The results make some sense but seem to range widely. However, if we only use papers’ abstracts instead of full texts, ES will give much more reasonable results.

#Top 5 results using abstract field:
{"_score": 15.3194475, "_type": "paper", "_id": "1506.02080", "_source": {"title": "Local Nonstationarity for Efficient Bayesian Optimization"}, "_index": "test-paper-index"}
{"_score": 14.616457, "_type": "paper", "_id": "1612.08915", "_source": {"title": "Bayesian Optimization with Shape Constraints"}, "_index": "test-paper-index"}
{"_score": 14.238169, "_type": "paper", "_id": "1501.04080", "_source": {"title": "Differentially Private Bayesian Optimization"}, "_index": "test-paper-index"}
{"_score": 14.169479, "_type": "paper", "_id": "1211.4888", "_source": {"title": "A Traveling Salesman Learns Bayesian Networks"}, "_index": "test-paper-index"}
{"_score": 13.894984, "_type": "paper", "_id": "1506.01349", "_source": {"title": "Bayesian optimization for materials design"}, "_index": "test-paper-index"}

Let’s try another example with a paper Teaching Machines to Read and Comprehend K. Hermann et al., 2015 with id 1506.03340.

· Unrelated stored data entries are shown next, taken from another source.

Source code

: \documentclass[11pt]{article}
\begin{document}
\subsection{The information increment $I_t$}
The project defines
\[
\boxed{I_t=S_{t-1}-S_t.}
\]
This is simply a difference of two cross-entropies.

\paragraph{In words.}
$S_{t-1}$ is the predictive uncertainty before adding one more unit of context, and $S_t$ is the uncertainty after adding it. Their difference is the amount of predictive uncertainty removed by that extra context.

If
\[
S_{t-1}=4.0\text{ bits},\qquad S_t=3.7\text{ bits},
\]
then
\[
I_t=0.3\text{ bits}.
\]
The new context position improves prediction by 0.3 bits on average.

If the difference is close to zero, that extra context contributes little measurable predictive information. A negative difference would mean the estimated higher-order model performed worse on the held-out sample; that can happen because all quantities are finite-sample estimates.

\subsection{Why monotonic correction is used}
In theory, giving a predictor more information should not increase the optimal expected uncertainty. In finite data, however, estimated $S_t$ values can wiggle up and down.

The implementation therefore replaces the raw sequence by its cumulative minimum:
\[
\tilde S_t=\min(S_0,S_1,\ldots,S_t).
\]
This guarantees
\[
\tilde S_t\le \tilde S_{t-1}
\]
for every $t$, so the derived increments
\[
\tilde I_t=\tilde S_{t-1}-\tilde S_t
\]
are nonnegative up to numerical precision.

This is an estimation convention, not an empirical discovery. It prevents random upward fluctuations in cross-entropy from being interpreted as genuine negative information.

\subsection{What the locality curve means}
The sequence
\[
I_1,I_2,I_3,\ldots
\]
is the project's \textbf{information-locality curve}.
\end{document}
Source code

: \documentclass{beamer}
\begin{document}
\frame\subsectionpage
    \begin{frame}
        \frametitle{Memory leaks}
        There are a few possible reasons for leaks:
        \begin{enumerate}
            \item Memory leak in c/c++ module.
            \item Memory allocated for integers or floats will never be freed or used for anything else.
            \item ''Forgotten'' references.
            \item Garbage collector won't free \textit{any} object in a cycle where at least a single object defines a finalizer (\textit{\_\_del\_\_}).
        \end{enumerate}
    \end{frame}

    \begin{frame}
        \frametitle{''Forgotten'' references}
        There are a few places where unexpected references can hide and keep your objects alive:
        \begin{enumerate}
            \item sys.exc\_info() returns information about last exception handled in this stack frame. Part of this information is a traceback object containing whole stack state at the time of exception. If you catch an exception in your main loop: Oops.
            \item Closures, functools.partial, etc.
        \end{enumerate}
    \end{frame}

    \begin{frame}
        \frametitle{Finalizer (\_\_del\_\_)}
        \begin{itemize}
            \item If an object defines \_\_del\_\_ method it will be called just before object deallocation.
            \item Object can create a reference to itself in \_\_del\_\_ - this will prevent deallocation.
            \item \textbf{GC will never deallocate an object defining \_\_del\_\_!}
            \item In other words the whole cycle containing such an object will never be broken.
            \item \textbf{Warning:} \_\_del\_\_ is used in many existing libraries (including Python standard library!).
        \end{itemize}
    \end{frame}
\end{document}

#Top 5 results using text field:
{"_score": 62.88277, "_type": "paper", "_id": "1603.01547", "_source": {"title": "Text Understanding with the Attention Sum Reader Network"}, "_index": "test-paper-index"}
{"_score": 59.178444, "_type": "paper", "_id": "1511.02301", "_source": {"title": "The Goldilocks Principle: Reading Children's Books with Explicit Memory\n  Representations"}, "_index": "test-paper-index"}
{"_score": 46.119095, "_type": "paper", "_id": "1602.04341", "_source": {"title": "Attention-Based Convolutional Neural Network for Machine Comprehension"}, "_index": "test-paper-index"}
{"_score": 45.457447, "_type": "paper", "_id": "1512.00965", "_source": {"title": "Neural Enquirer: Learning to Query Tables with Natural Language"}, "_index": "test-paper-index"}
{"_score": 39.0097, "_type": "paper", "_id": "1512.01409", "_source": {"title": "What Makes it Difficult to Understand a Scientific Literature?"}, "_index": "test-paper-index"}

#Top 5 results using abstract field:
{"_score": 22.579983, "_type": "paper", "_id": "1107.1322", "_source": {"title": "Text Classification: A Sequential Reading Approach"}, "_index": "test-paper-index"}
{"_score": 21.763605, "_type": "paper", "_id": "1311.3175", "_source": {"title": "Architecture of an Ontology-Based Domain-Specific Natural Language\n  Question Answering System"}, "_index": "test-paper-index"}
{"_score": 19.692902, "_type": "paper", "_id": "1410.3916", "_source": {"title": "Memory Networks"}, "_index": "test-paper-index"}
{"_score": 19.400835, "_type": "paper", "_id": "1203.5084", "_source": {"title": "A Data Driven Approach to Query Expansion in Question Answering"}, "_index": "test-paper-index"}
{"_score": 19.173578, "_type": "paper", "_id": "1511.02570", "_source": {"title": "Explicit Knowledge-based Reasoning for Visual Question Answering"}, "_index": "test-paper-index"} 

In this example, both recommendation types provided reasonable results. After experimenting with different papers I’ve got an impression that increased number of terms in the field (text vs abstract) may decrease quality of recommendation in ES. However, we will need more objective evaluation before making conclusions. Regardless, we can use it as a baseline for comparison with more advanced models for computing semantic similarity in part 4.


In this post we created functions for populating index and querying documents. We also used ES to find similar papers, filter papers by date and get statistics of published papers.

In part 2 I will describe how to build personalized paper recommendation using semantic similarity models.